EXERCISE OBJECTIVE: Using the data below, return all lines in which "with" appears.

Segment Start: INFORMATION GIVEN

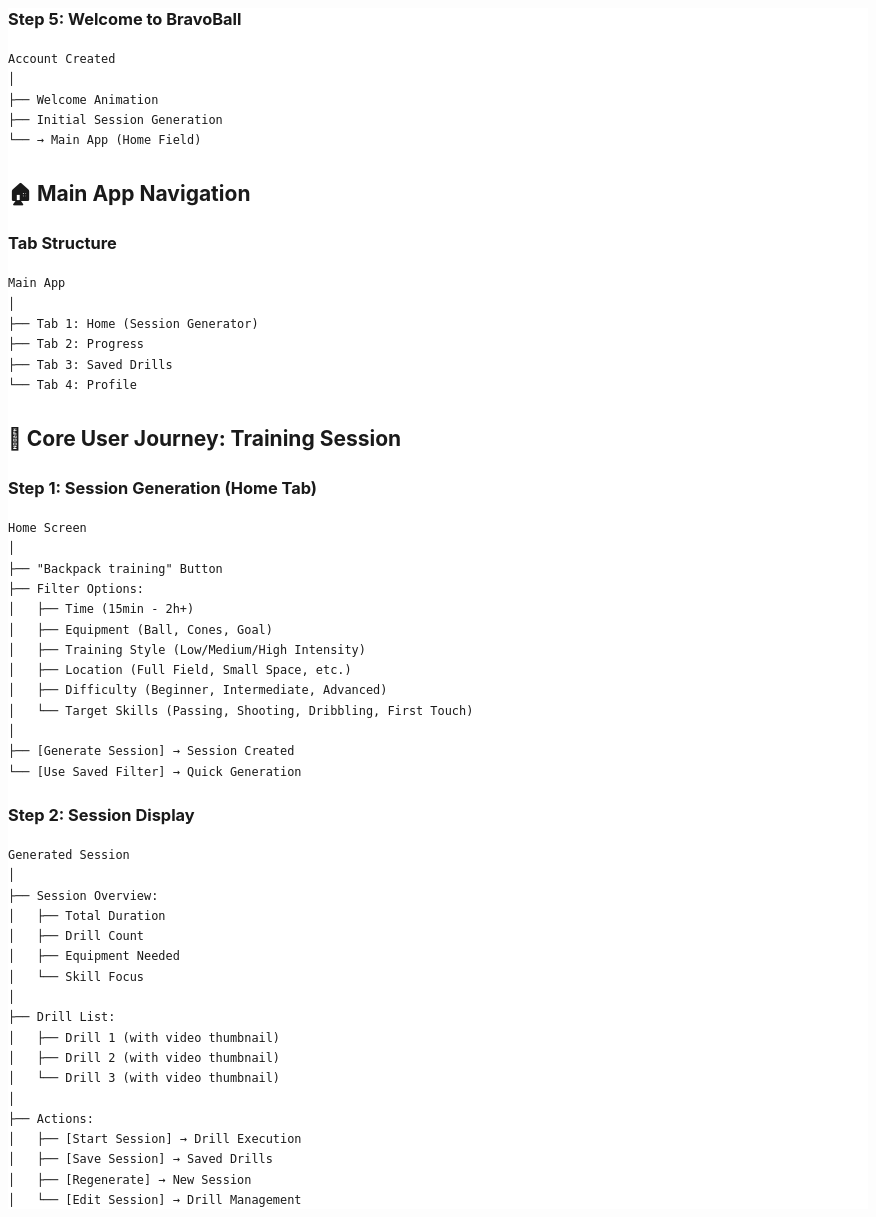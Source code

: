 ### Step 5: Welcome to BravoBall
```
Account Created
│
├── Welcome Animation
├── Initial Session Generation
└── → Main App (Home Field)
```

## 🏠 Main App Navigation

### Tab Structure
```
Main App
│
├── Tab 1: Home (Session Generator)
├── Tab 2: Progress
├── Tab 3: Saved Drills
└── Tab 4: Profile
```

## 🎯 Core User Journey: Training Session

### Step 1: Session Generation (Home Tab)
```
Home Screen
│
├── "Backpack training" Button
├── Filter Options:
│   ├── Time (15min - 2h+)
│   ├── Equipment (Ball, Cones, Goal)
│   ├── Training Style (Low/Medium/High Intensity)
│   ├── Location (Full Field, Small Space, etc.)
│   ├── Difficulty (Beginner, Intermediate, Advanced)
│   └── Target Skills (Passing, Shooting, Dribbling, First Touch)
│
├── [Generate Session] → Session Created
└── [Use Saved Filter] → Quick Generation
```

### Step 2: Session Display
```
Generated Session
│
├── Session Overview:
│   ├── Total Duration
│   ├── Drill Count
│   ├── Equipment Needed
│   └── Skill Focus
│
├── Drill List:
│   ├── Drill 1 (with video thumbnail)
│   ├── Drill 2 (with video thumbnail)
│   └── Drill 3 (with video thumbnail)
│
├── Actions:
│   ├── [Start Session] → Drill Execution
│   ├── [Save Session] → Saved Drills
│   ├── [Regenerate] → New Session
│   └── [Edit Session] → Drill Management
```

Segment End: INFORMATION GIVEN

ANSWER FOR THE TASK:
│   ├── Drill 1 (with video thumbnail)
│   ├── Drill 2 (with video thumbnail)
│   └── Drill 3 (with video thumbnail)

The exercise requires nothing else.